1. `isl`: Input sequence length.
2. `osl`: Output sequence length.
3. `multi_round`: Number of rounds for the benchmark.
4. `model_name`: Name of the model being benchmarked.
5. `concurrency_list`: Space-separated list of concurrencies.
6. `streaming`: `true` or `false`.
7. `log_path`: Path to the log directory.

## Workflow

1. The user runs `./submit.sh`.
2. `submit.sh` submits one or more jobs to SLURM by calling `sbatch disaggr_torch.slurm` with different parameters.
3. For each job, SLURM allocates resources and runs `disaggr_torch.slurm`.

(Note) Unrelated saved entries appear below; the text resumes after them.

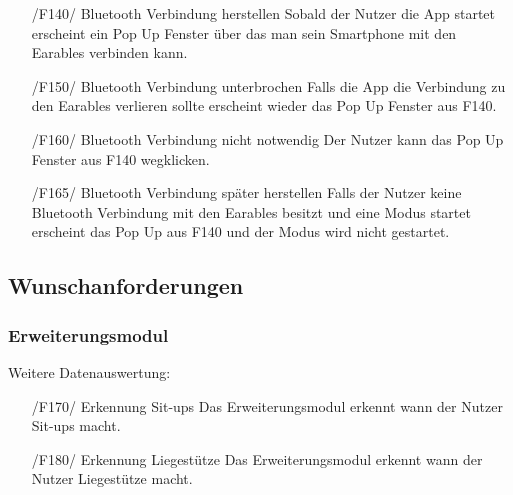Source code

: \documentclass[a4paper,12pt]{article}
\begin{document}
\begin{itemize}
      \item[/F140/] \textsf{Bluetooth Verbindung herstellen} Sobald der Nutzer die App startet erscheint ein Pop Up Fenster über das man sein Smartphone mit den \gls{Earables} verbinden kann.
      \item[/F150/] \textsf{Bluetooth Verbindung unterbrochen} Falls die App die Verbindung zu den \gls{Earables} verlieren sollte erscheint wieder das Pop Up Fenster aus F140.
      \item[/F160/] \textsf{Bluetooth Verbindung nicht notwendig} Der Nutzer kann das Pop Up Fenster aus F140 wegklicken.
      \item[/F165/] \textsf{Bluetooth Verbindung später herstellen} Falls der Nutzer keine Bluetooth Verbindung mit den \gls{Earables} besitzt und eine Modus startet erscheint das Pop Up aus F140 und der Modus wird nicht gestartet.
    \end{itemize}
  \subsection{Wunschanforderungen}
    \subsubsection{Erweiterungsmodul}
      Weitere Datenauswertung:
      \begin{itemize}
      \item[/F170/] \textsf{Erkennung Sit-ups} Das Erweiterungsmodul erkennt wann der Nutzer Sit-ups macht.
      \item[/F180/] \textsf{Erkennung Liegestütze} Das Erweiterungsmodul erkennt wann der Nutzer Liegestütze macht.
      \end{itemize} 
\end{document}
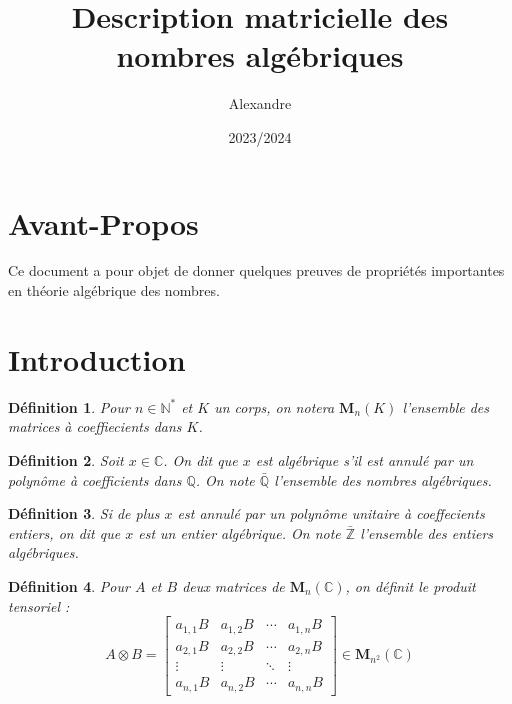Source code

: \documentclass[10pt,a4paper]{article}
\author{Alexandre}
\date{2023/2024}
\title{Description matricielle des nombres algébriques}
\newtheorem{defe}{Définition}[section]
\begin{document}
\maketitle

\section{Avant-Propos}

Ce document a pour objet de donner quelques preuves de propriétés importantes en théorie algébrique des nombres.

\section{Introduction}

\begin{defe}
	Pour $n\in \mathbb{N}^*$ et $K$ un corps, on notera $\mathbf{M}_n(K)$ l'ensemble des matrices à coeffiecients dans $K$.
\end{defe}


\begin{defe}
Soit $x \in \mathbb{C}$. On dit que $x$ est \textit{algébrique} s'il est annulé par un polynôme à coefficients dans $\mathbb{Q}$. 
On note $\bar{\mathbb{Q}}$ l'ensemble des nombres algébriques.
\end{defe}
\begin{defe}
Si de plus $x$ est annulé par un polynôme unitaire à coeffecients entiers, on dit que $x$ est un entier algébrique. 
On note $\bar{\mathbb{Z}}$ l'ensemble des entiers algébriques. 
\end{defe}

\begin{defe}
	Pour $A$ et $B$ deux matrices de $\mathbf{M}_n(\mathbb{C})$, on définit le produit tensoriel :
	$$ 
A \otimes B =\left[\begin{array}{cccc}
a_{1,1} B & a_{1,2} B & \cdots & a_{1,n} B \\
a_{2,1} B & a_{2,2} B & \cdots & a_{2,n} B \\
\vdots & \vdots & \ddots & \vdots \\
a_{n,1} B & a_{n,2} B & \cdots & a_{n,n} B
\end{array}\right] \in \mathbf{M}_{n^2}(\mathbb{C})
$$
	
\end{defe}
\end{document}
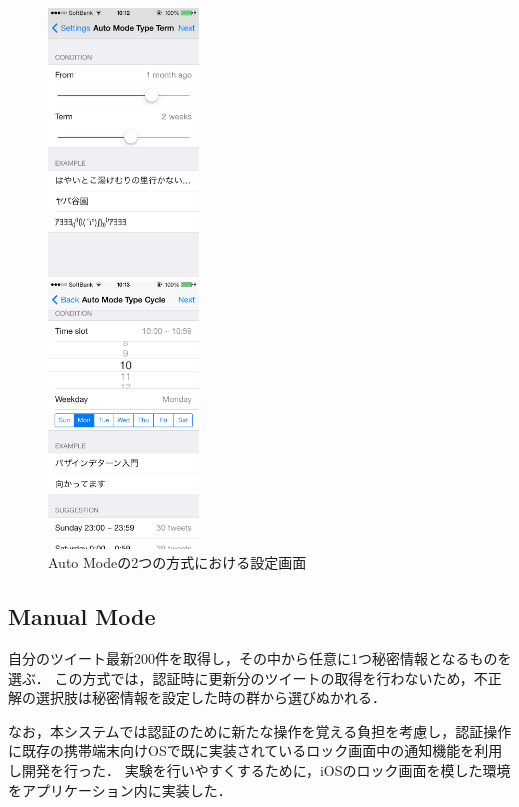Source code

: \documentclass[twocolumn, a4paper, 9pt]{UECIEresume}
\begin{document}
\begin{figure}[ht]
  \begin{minipage}{0.49\hsize}
    \begin{center}
      \includegraphics[width=40mm]{img/notifauthAutoTerm.eps}
    \end{center}
  \end{minipage}
  \begin{minipage}{0.49\hsize}
    \begin{center}
      \includegraphics[width=40mm]{img/notifauthAutoCycle.eps}
    \end{center}
  \end{minipage}
  \caption{Auto Modeの2つの方式における設定画面}
  \label{notifauthSettings}
\end{figure}

\subsection{Manual Mode}
自分のツイート最新200件を取得し，その中から任意に1つ秘密情報となるものを選ぶ．
この方式では，認証時に更新分のツイートの取得を行わないため，不正解の選択肢は秘密情報を設定した時の群から選びぬかれる．
\\
\par
なお，本システムでは認証のために新たな操作を覚える負担を考慮し，認証操作に既存の携帯端末向けOSで既に実装されているロック画面中の通知機能を利用し開発を行った．
実験を行いやすくするために，iOSのロック画面を模した環境をアプリケーション内に実装した．
\end{document}

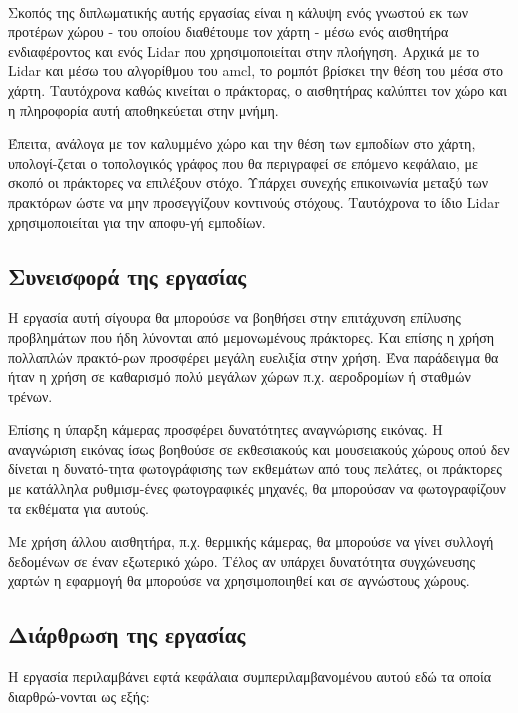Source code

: \paragraph{}Σκοπός της διπλωματικής αυτής εργασίας είναι η κάλυψη ενός γνωστού εκ των προτέρων χώρου - του οποίου διαθέτουμε τον χάρτη - μέσω ενός αισθητήρα ενδιαφέροντος και ενός Lidar που χρησιμοποιείται στην πλοήγηση. Αρχικά με το Lidar και μέσω του αλγορίθμου του amcl, το ρομπότ βρίσκει την θέση του μέσα στο χάρτη. Ταυτόχρονα καθώς κινείται ο πράκτορας, ο αισθητήρας καλύπτει τον χώρο και η πληροφορία αυτή αποθηκεύεται στην μνήμη.

Έπειτα, ανάλογα με τον καλυμμένο χώρο και την θέση των εμποδίων στο χάρτη, υπολογί-ζεται ο τοπολογικός γράφος που θα περιγραφεί σε επόμενο κεφάλαιο, με σκοπό οι πράκτορες να επιλέξουν στόχο. Υπάρχει συνεχής επικοινωνία μεταξύ των πρακτόρων ώστε να μην προσεγγίζουν κοντινούς στόχους. Ταυτόχρονα το ίδιο Lidar χρησιμοποιείται για την αποφυ-γή εμποδίων.  
 
\subsection{Συνεισφορά της εργασίας}

Η εργασία αυτή σίγουρα θα μπορούσε να βοηθήσει στην επιτάχυνση επίλυσης προβλημάτων που ήδη λύνονται από μεμονωμένους πράκτορες. Και επίσης η χρήση πολλαπλών πρακτό-ρων προσφέρει μεγάλη ευελιξία στην χρήση. Ένα παράδειγμα θα ήταν η χρήση σε καθαρισμό πολύ μεγάλων χώρων π.χ. αεροδρομίων ή σταθμών τρένων.

Επίσης η ύπαρξη κάμερας προσφέρει δυνατότητες αναγνώρισης εικόνας. Η αναγνώριση εικόνας ίσως βοηθούσε σε εκθεσιακούς και μουσειακούς χώρους οπού δεν δίνεται η δυνατό-τητα φωτογράφισης των εκθεμάτων από τους πελάτες, οι πράκτορες με κατάλληλα ρυθμισμ-ένες φωτογραφικές μηχανές, θα μπορούσαν να φωτογραφίζουν τα εκθέματα για αυτούς.

Με χρήση άλλου αισθητήρα, π.χ. θερμικής κάμερας, θα μπορούσε να γίνει συλλογή δεδομένων σε έναν εξωτερικό χώρο. Τέλος αν υπάρχει δυνατότητα συγχώνευσης χαρτών η εφαρμογή θα μπορούσε να χρησιμοποιηθεί και σε αγνώστους χώρους.


\subsection{Διάρθρωση της εργασίας}

Η εργασία περιλαμβάνει εφτά κεφάλαια συμπεριλαμβανομένου αυτού εδώ τα οποία διαρθρώ-νονται ως εξής:


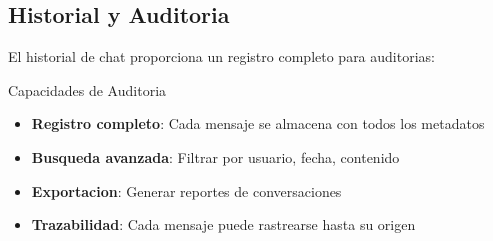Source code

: 
\subsection{Historial y Auditoria}

El historial de chat proporciona un registro completo para auditorias:

\begin{caja}{Capacidades de Auditoria}
\begin{itemize}
\item \textbf{Registro completo}: Cada mensaje se almacena con todos los metadatos
\item \textbf{Busqueda avanzada}: Filtrar por usuario, fecha, contenido
\item \textbf{Exportacion}: Generar reportes de conversaciones
\item \textbf{Trazabilidad}: Cada mensaje puede rastrearse hasta su origen
\end{itemize}
\end{caja}

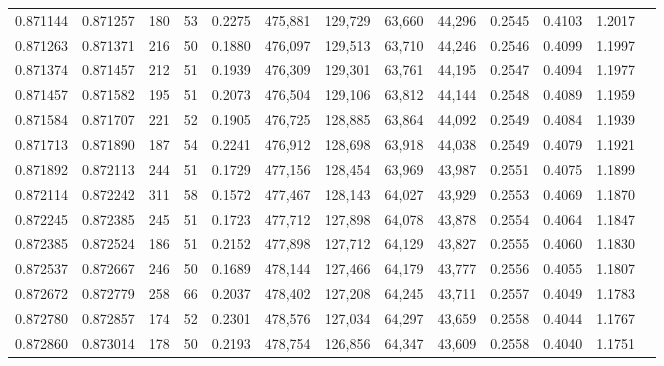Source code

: \begin{tabular}{rrrrrrrrrrrrr}
0.871144 & 0.871257 &   180 &  53 &                                     0.2275 & 475,881 & 129,729 &  63,660 &  44,296 & 0.2545 & 0.4103 & 1.2017 \\
0.871263 & 0.871371 &   216 &  50 &                                     0.1880 & 476,097 & 129,513 &  63,710 &  44,246 & 0.2546 & 0.4099 & 1.1997 \\
0.871374 & 0.871457 &   212 &  51 &                                     0.1939 & 476,309 & 129,301 &  63,761 &  44,195 & 0.2547 & 0.4094 & 1.1977 \\
0.871457 & 0.871582 &   195 &  51 &                                     0.2073 & 476,504 & 129,106 &  63,812 &  44,144 & 0.2548 & 0.4089 & 1.1959 \\
0.871584 & 0.871707 &   221 &  52 &                                     0.1905 & 476,725 & 128,885 &  63,864 &  44,092 & 0.2549 & 0.4084 & 1.1939 \\
0.871713 & 0.871890 &   187 &  54 &                                     0.2241 & 476,912 & 128,698 &  63,918 &  44,038 & 0.2549 & 0.4079 & 1.1921 \\
0.871892 & 0.872113 &   244 &  51 &                                     0.1729 & 477,156 & 128,454 &  63,969 &  43,987 & 0.2551 & 0.4075 & 1.1899 \\
0.872114 & 0.872242 &   311 &  58 &                                     0.1572 & 477,467 & 128,143 &  64,027 &  43,929 & 0.2553 & 0.4069 & 1.1870 \\
0.872245 & 0.872385 &   245 &  51 &                                     0.1723 & 477,712 & 127,898 &  64,078 &  43,878 & 0.2554 & 0.4064 & 1.1847 \\
0.872385 & 0.872524 &   186 &  51 &                                     0.2152 & 477,898 & 127,712 &  64,129 &  43,827 & 0.2555 & 0.4060 & 1.1830 \\
0.872537 & 0.872667 &   246 &  50 &                                     0.1689 & 478,144 & 127,466 &  64,179 &  43,777 & 0.2556 & 0.4055 & 1.1807 \\
0.872672 & 0.872779 &   258 &  66 &                                     0.2037 & 478,402 & 127,208 &  64,245 &  43,711 & 0.2557 & 0.4049 & 1.1783 \\
0.872780 & 0.872857 &   174 &  52 &                                     0.2301 & 478,576 & 127,034 &  64,297 &  43,659 & 0.2558 & 0.4044 & 1.1767 \\
0.872860 & 0.873014 &   178 &  50 &                                     0.2193 & 478,754 & 126,856 &  64,347 &  43,609 & 0.2558 & 0.4040 & 1.1751 \\

\end{tabular}
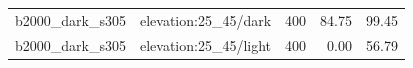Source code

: \begin{longtable}{l>{\raggedright\arraybackslash}p{.42\linewidth}rrr}
b2000\_\allowbreak{}dark\_\allowbreak{}s305 & %
elevation:25\_\allowbreak{}45/dark & %
400 & %
84.75 & %
99.45 \\ %

b2000\_\allowbreak{}dark\_\allowbreak{}s305 & %
elevation:25\_\allowbreak{}45/light & %
400 & %
0.00 & %
56.79 \\ %


\end{longtable}
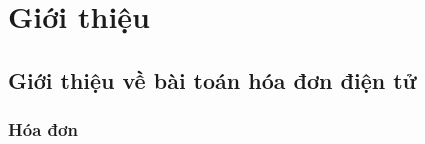 \documentclass{article} %
\begin{document}
% 











% 











% 











% 











% 

\section{Giới thiệu}














\subsection{Giới thiệu về bài toán hóa đơn điện tử}














\subsubsection{Hóa đơn}
\end{document}
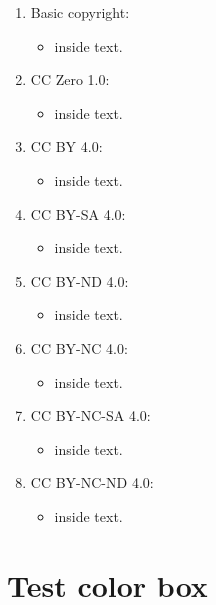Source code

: \begin{enumerate}

\item Basic copyright:
\begin{itemize}
\item \myCopyright inside text.
\end{itemize}

\item CC Zero 1.0: 
\begin{itemize}
\item \CCZEROLicense inside text.
\end{itemize}

\item CC BY 4.0:
\begin{itemize}
\item \CCBYLicense inside text.
\end{itemize}

\item CC BY-SA 4.0:
\begin{itemize}
\item \CCBYSALicense inside text.
\end{itemize}

\item CC BY-ND 4.0:
\begin{itemize}
\item \CCBYNDLicense inside text.
\end{itemize}

\item CC BY-NC 4.0:
\begin{itemize}
\item \CCBYNCLicense inside text.
\end{itemize}

\item CC BY-NC-SA 4.0:
\begin{itemize}
\item \CCBYNCSALicense inside text.
\end{itemize}

\item CC BY-NC-ND 4.0:
\begin{itemize}
\item \CCBYNCNDLicense inside text.
\end{itemize}

\end{enumerate}

\section{Test color box}

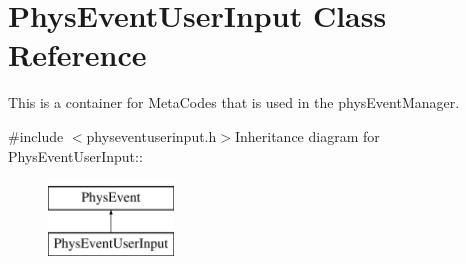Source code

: \hypertarget{classPhysEventUserInput}{
\section{PhysEventUserInput Class Reference}
\label{dc/d0e/classPhysEventUserInput}
}


This is a container for MetaCodes that is used in the physEventManager.  


{\ttfamily \#include $<$physeventuserinput.h$>$}Inheritance diagram for PhysEventUserInput::\begin{figure}[H]
\begin{center}
\leavevmode
\includegraphics[height=2cm]{dc/d0e/classPhysEventUserInput}
\end{center}
\end{figure}
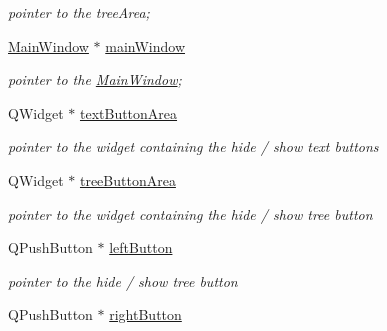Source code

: \begin{DoxyCompactItemize}
\begin{DoxyCompactList}\small\item\em pointer to the tree\+Area; \end{DoxyCompactList}\item 
\hypertarget{classArea_a78dfb0c8316dbe90af1e5c905db5b6d1}{\hyperlink{classMainWindow}{Main\+Window} $\ast$ \hyperlink{classArea_a78dfb0c8316dbe90af1e5c905db5b6d1}{main\+Window}}\label{classArea_a78dfb0c8316dbe90af1e5c905db5b6d1}

\begin{DoxyCompactList}\small\item\em pointer to the \hyperlink{classMainWindow}{Main\+Window}; \end{DoxyCompactList}\item 
\hypertarget{classArea_a6c88fecf579e816309421ebb2f4110e8}{Q\+Widget $\ast$ \hyperlink{classArea_a6c88fecf579e816309421ebb2f4110e8}{text\+Button\+Area}}\label{classArea_a6c88fecf579e816309421ebb2f4110e8}

\begin{DoxyCompactList}\small\item\em pointer to the widget containing the hide / show text buttons \end{DoxyCompactList}\item 
\hypertarget{classArea_a48df84597b567dfc8b54305ca9faf072}{Q\+Widget $\ast$ \hyperlink{classArea_a48df84597b567dfc8b54305ca9faf072}{tree\+Button\+Area}}\label{classArea_a48df84597b567dfc8b54305ca9faf072}

\begin{DoxyCompactList}\small\item\em pointer to the widget containing the hide / show tree button \end{DoxyCompactList}\item 
\hypertarget{classArea_ac3abf6be3202aedd2cc9ccf8da053989}{Q\+Push\+Button $\ast$ \hyperlink{classArea_ac3abf6be3202aedd2cc9ccf8da053989}{left\+Button}}\label{classArea_ac3abf6be3202aedd2cc9ccf8da053989}

\begin{DoxyCompactList}\small\item\em pointer to the hide / show tree button \end{DoxyCompactList}\item 
\hypertarget{classArea_a7dda00e73b5dda5bcf308bc9451d47aa}{Q\+Push\+Button $\ast$ \hyperlink{classArea_a7dda00e73b5dda5bcf308bc9451d47aa}{right\+Button}}\label{classArea_a7dda00e73b5dda5bcf308bc9451d47aa}


\end{DoxyCompactItemize}
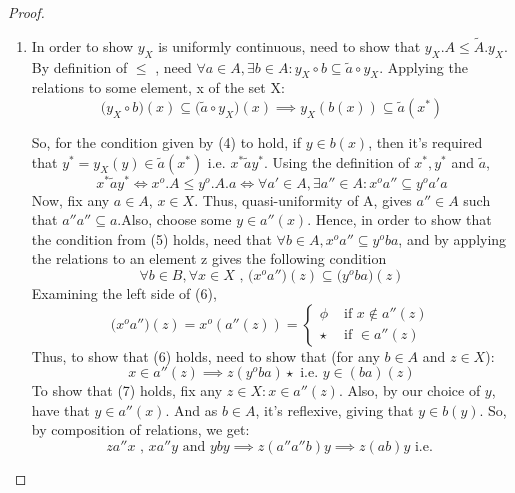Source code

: \documentclass[18pt,a4paper]{article}
\theoremstyle{definition}
\begin{document}
\begin{proof}
\item \begin{enumerate}[label=(\alph*)]
	\item In order to show $y_X$ is uniformly continuous, need to show that $y_X.A \leq \tilde{A}.y_X $.
		By definition of $\leq$ , need $\forall a\in A, \exists b \in A:
		y_X \circ b \subseteq \tilde{a} \circ y_X $. Applying the relations
		to some element, x of the set X:
		\begin{equation} \big(y_X \circ b\big)(x) \subseteq \big( \tilde{a} \circ y_X\big)(x) \implies
		y_X(b(x)) \subseteq \tilde{a}(x^*) \end{equation}

		So, for the condition given by (4) to hold, if $y \in b(x)$, then it's required that
		$y^*=y_X(y) \in \tilde{a} (x^*)$ i.e. $x^* \tilde{a}y^*$. Using the definition of $x^*,y^*$
		and $\tilde{a}$,
		\begin{equation} x^* \tilde{a}y^* \iff x^o.A\leq y^o.A.a \iff
		\forall a' \in A, \exists a'' \in A: x^oa'' \subseteq y^oa'a  \end{equation}
		Now, fix any $a \in A$, $x\in X$. Thus, quasi-uniformity of A, gives $a'' \in A$ such that
		$a''a''\subseteq a$.Also, choose some $y \in a''(x)$. Hence, in
		order to show that the condition from (5) holds, need that
		$\forall b \in A, x^o a'' \subseteq y^oba$, and by applying the relations to an element z
		gives the following condition
		\begin{equation} \forall b \in B, \forall x \in X \text{ , }
		\big(x^oa''\big)(z) \subseteq \big(y^oba\big)(z) \end{equation}
		Examining the left side of (6),
		\[ \big( x^oa''\big)(z)=x^o (a''(z))= \begin{cases}
			\phi &\text{ if } x \notin a''(z) \\
			\star & \text{ if } \in a''(z)
		\end{cases} \]
		Thus, to show that (6) holds, need to show that (for any $b\in A$ and $z \in X$):
		\begin{equation} x \in a''(z) \implies z(y^oba)\star \text{ i.e. } y\in(ba)(z)
		\end{equation}
		To show that (7) holds, fix any $z\in X: x \in a''(z)$. Also, by our choice of $y$,
		have that $y \in a''(x)$. And as $b\in A$, it's reflexive, giving that $y \in b(y)$.
		So, by composition of relations, we get:
		\[ za''x \text{ , }  xa''y \text{ and } yby \implies z(a''a''b)y \implies z(ab)y \text{ i.e. }
\]
\end{enumerate}
\end{proof}
\end{document}
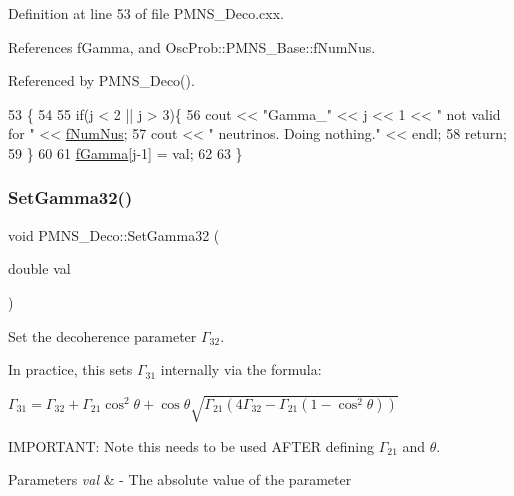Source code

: Definition at line 53 of file P\+M\+N\+S\+\_\+\+Deco.\+cxx.



References f\+Gamma, and Osc\+Prob\+::\+P\+M\+N\+S\+\_\+\+Base\+::f\+Num\+Nus.



Referenced by P\+M\+N\+S\+\_\+\+Deco().


\begin{DoxyCode}
53                                          \{
54 
55   \textcolor{keywordflow}{if}(j < 2 || j > 3)\{
56     cout << \textcolor{stringliteral}{"Gamma\_"} << j << 1 << \textcolor{stringliteral}{" not valid for "} << \hyperlink{classOscProb_1_1PMNS__Base_a24bb74bed63569dfe88b18fa6a08060e}{fNumNus};
57     cout << \textcolor{stringliteral}{" neutrinos. Doing nothing."} << endl;
58     \textcolor{keywordflow}{return};
59   \}
60 
61   \hyperlink{classOscProb_1_1PMNS__Deco_ae2f30ac9f8b25344959f1698616d337a}{fGamma}[j-1] = val;
62   
63 \}
\end{DoxyCode}
\mbox{\label{classOscProb_1_1PMNS__Deco_a1bc2d1fb1bab9841baa37eecc0135fe9}} 
\subsubsection{\texorpdfstring{Set\+Gamma32()}{SetGamma32()}}
{\footnotesize\ttfamily void P\+M\+N\+S\+\_\+\+Deco\+::\+Set\+Gamma32 (\begin{DoxyParamCaption}\item[{double}]{val }\end{DoxyParamCaption})\hspace{0.3cm}{\ttfamily [virtual]}}

Set the decoherence parameter $\Gamma_{32}$.

In practice, this sets $\Gamma_{31}$ internally via the formula\+:

$ \Gamma_{31} = \Gamma_{32} + \Gamma_{21} \cos^2\theta + \cos\theta \sqrt{\Gamma_{21} (4\Gamma_{32} - \Gamma_{21} (1 - \cos^2\theta))} $

I\+M\+P\+O\+R\+T\+A\+NT\+: Note this needs to be used A\+F\+T\+ER defining $\Gamma_{21}$ and $\theta$.


\begin{DoxyParams}{Parameters}
{\em val} & -\/ The absolute value of the parameter \\
\hline
\end{DoxyParams}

4. `disaggr_torch.slurm` runs `gen_yaml.py` to create a `config.yaml`.
5. `disaggr_torch.slurm` uses `srun` to launch `start_worker.sh` on all nodes, starting the MPI workers.
6. `disaggr_torch.slurm` starts the main `trtllm-serve` process.
7. `disaggr_torch.slurm` runs `run_benchmark.sh` which waits for the server to be ready.
8. `run_benchmark.sh` executes the benchmark for each concurrency level specified.
9. After the benchmark, `run_benchmark.sh` and `disaggr_torch.slurm` attempt to kill the server and worker processes.
10. Logs for each run are stored in a subdirectory specified by the `sub_file` parameter.